By Monday night, the conversation had already been building for months, low, steady, and hard to ignore, like the thing many in the room had come to talk about. Data centers.
They don’t arrive with smokestacks or neon. They come in long, windowless buildings, the kind that look finished before anyone notices they’ve begun.
Inside, they hum. Outside, they raise questions.
At a town hall in northern Nevada, gubernatorial candidate Alexis Hill stood before a room of residents who had come to ask what, exactly, the state was inviting in. The purpose, officially, was simple: listen.
But listening, in this case, meant sorting through a tangle of competing promises, economic growth, cheaper land, new jobs, against quieter concerns about water, electricity, and the fine print of regulation. Hill spoke in the careful language of balance, the sort politicians use when the ground is still shifting beneath the issue.
If there was a single thread running through the evening, it was that word: cost, and not just in dollars, but in tradeoffs.
Governor Joe Lombardo, running on the Republican side, struck a similar note, if from a different corner. Data centers, he said, have a place in Nevada’s growth strategy, but not at any price.
Power rates and water use, he added, must be managed carefully, with an emphasis on energy solutions that don’t overburden the grid. The agreement was notable, but the uncertainty was louder.
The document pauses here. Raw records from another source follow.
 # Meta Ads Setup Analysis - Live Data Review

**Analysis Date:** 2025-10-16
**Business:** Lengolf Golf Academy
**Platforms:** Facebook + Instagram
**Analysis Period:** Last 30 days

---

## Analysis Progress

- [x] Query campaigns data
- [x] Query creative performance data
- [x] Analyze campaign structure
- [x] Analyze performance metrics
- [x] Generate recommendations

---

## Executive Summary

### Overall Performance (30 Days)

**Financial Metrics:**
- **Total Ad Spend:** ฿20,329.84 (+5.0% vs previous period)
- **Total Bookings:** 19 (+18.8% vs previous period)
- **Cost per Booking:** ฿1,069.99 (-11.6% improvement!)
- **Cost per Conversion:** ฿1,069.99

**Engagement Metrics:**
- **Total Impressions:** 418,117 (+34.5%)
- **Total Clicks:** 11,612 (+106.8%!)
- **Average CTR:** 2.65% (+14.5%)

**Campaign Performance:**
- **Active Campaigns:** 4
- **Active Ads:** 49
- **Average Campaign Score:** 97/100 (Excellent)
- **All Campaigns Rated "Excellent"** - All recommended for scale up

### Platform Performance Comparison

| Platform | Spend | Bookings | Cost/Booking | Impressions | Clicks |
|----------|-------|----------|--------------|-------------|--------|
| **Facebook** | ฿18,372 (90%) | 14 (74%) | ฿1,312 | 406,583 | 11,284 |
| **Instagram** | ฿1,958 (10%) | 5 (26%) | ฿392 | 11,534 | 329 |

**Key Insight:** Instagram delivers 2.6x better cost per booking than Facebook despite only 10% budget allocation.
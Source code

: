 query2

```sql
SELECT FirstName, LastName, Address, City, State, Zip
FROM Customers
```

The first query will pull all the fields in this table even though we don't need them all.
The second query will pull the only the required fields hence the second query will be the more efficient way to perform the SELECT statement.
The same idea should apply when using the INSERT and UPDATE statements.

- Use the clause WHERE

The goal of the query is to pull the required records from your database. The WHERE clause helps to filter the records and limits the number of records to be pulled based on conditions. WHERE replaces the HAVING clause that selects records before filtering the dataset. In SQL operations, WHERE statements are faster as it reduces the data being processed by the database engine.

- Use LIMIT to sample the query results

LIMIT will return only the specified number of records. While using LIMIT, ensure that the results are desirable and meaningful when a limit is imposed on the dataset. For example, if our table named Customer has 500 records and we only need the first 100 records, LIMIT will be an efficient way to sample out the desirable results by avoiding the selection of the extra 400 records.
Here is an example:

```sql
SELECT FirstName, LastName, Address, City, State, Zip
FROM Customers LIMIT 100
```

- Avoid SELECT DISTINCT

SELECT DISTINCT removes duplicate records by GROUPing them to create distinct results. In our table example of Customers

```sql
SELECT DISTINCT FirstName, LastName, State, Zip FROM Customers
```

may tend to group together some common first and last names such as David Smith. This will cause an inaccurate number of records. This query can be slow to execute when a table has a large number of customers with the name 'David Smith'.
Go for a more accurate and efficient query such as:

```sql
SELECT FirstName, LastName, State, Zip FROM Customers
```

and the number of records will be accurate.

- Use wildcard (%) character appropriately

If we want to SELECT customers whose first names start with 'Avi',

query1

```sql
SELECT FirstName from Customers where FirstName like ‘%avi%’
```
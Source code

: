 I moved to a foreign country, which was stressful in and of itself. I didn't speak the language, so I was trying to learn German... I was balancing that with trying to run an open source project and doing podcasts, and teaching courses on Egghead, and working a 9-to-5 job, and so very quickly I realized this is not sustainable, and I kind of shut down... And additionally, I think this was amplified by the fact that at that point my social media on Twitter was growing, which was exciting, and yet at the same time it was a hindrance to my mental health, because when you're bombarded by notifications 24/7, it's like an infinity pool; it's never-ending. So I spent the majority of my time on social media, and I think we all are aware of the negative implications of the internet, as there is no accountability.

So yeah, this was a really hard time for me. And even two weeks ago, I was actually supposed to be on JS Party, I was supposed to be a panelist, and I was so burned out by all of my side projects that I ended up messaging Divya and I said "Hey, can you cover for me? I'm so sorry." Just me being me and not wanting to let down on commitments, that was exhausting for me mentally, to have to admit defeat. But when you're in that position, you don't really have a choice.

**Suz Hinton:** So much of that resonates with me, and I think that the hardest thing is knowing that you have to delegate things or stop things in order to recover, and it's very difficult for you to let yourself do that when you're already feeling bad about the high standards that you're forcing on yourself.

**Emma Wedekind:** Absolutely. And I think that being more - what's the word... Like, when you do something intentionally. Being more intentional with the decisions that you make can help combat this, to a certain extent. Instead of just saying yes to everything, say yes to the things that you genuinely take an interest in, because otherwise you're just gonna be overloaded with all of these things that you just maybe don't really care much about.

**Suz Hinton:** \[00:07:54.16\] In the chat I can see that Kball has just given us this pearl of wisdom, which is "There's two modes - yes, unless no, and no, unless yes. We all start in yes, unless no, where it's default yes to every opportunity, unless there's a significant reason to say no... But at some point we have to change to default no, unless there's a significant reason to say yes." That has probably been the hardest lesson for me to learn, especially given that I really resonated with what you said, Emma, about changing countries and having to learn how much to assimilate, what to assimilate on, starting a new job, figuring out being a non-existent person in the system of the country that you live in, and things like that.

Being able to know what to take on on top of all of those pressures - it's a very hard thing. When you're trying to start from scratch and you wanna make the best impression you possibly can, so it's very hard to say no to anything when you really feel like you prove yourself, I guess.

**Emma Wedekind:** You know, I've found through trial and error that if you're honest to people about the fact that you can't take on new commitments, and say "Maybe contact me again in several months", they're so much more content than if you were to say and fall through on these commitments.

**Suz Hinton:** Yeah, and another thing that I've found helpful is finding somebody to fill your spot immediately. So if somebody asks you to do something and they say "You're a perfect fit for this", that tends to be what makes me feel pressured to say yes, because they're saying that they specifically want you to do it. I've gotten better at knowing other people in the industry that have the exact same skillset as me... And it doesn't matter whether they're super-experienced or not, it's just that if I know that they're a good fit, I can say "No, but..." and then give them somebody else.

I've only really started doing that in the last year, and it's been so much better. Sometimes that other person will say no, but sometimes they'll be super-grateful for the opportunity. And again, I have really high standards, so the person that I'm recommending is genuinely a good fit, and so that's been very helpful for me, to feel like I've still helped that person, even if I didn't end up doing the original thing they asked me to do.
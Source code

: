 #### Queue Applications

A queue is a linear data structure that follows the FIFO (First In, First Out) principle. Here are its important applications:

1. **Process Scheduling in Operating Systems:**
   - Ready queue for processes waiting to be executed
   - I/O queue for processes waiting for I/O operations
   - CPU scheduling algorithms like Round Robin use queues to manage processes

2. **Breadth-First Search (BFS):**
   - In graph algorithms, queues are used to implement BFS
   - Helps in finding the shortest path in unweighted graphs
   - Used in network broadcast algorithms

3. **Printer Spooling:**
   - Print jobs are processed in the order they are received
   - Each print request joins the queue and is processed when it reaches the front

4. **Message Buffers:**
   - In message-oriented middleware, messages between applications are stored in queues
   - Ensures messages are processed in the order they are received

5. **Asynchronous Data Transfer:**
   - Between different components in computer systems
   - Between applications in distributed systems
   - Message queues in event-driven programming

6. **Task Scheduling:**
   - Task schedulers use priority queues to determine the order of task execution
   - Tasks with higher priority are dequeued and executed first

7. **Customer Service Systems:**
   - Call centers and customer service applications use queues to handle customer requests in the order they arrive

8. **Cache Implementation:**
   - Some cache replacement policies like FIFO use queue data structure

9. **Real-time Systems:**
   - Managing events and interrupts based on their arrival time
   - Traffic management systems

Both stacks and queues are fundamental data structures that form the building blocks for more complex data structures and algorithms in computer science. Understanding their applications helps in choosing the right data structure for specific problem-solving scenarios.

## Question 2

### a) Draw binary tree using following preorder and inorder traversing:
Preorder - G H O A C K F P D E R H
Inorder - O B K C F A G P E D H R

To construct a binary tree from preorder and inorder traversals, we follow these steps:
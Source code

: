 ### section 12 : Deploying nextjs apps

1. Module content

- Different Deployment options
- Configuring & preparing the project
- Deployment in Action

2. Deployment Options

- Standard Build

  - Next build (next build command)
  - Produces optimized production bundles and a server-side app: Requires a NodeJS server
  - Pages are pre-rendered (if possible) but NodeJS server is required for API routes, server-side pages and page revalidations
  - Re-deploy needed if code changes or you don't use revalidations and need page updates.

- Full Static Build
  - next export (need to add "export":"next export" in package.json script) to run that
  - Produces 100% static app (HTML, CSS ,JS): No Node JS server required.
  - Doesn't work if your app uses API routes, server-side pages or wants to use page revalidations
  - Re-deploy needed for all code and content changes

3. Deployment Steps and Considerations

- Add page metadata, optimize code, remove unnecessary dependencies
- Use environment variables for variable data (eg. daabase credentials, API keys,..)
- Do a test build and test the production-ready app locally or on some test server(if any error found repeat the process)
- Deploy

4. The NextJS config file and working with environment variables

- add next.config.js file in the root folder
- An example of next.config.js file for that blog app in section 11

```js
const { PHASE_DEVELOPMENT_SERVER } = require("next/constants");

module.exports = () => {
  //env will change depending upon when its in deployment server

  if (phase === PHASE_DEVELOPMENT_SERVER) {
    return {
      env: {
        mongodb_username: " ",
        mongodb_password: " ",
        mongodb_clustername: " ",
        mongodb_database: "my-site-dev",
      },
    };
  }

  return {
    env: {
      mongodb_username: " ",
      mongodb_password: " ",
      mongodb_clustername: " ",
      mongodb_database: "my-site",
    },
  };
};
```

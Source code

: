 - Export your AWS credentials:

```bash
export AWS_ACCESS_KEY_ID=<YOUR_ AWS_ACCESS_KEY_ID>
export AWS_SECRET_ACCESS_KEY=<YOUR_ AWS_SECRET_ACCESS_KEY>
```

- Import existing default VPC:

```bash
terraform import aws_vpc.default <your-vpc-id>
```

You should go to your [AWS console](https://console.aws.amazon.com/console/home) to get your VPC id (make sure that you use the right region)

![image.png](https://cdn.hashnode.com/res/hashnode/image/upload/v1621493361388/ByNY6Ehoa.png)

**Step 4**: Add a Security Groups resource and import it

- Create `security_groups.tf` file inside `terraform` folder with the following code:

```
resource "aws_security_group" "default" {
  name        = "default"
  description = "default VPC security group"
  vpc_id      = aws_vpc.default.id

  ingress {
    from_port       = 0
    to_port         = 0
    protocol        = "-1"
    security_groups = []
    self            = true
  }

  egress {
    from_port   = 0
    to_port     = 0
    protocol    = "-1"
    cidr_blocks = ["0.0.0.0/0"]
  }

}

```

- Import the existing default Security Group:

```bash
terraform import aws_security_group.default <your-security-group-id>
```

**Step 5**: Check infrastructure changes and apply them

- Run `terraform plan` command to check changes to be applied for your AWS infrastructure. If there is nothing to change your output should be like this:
Out in the audience, the concerns were less polished and more immediate. A northern Nevada resident who has followed the issue closely spoke about something you won’t find in most economic forecasts: noise.
A data center does not sleep. Its cooling systems run day and night, a constant mechanical presence.
Others circled back to what the state has offered in return for this new industry. Chief among them: tax abatements that can reach 75 percent.
Under current terms, companies can qualify while paying a fraction of standard property taxes and meeting relatively modest employment thresholds.
Not every campaign was in the room, but their positions traveled anyway. Representatives for gubernatorial candidate Aaron Ford highlighted his energy plan. Under his plan, data centers would have to pay for the energy they consume and contribute to building the necessary infrastructure to support their usage.
No one at the town hall claimed the issue would get settled that night. New buildings are already being constructed or are being planned just out of sight.
For now, the debate lives in rooms like this one, where the future is discussed not in terabytes or tax codes, but in questions that are harder to measure: How much is growth worth? Who pays for it? And when the buildings arrive, and the hum begins, who has to live with the sound?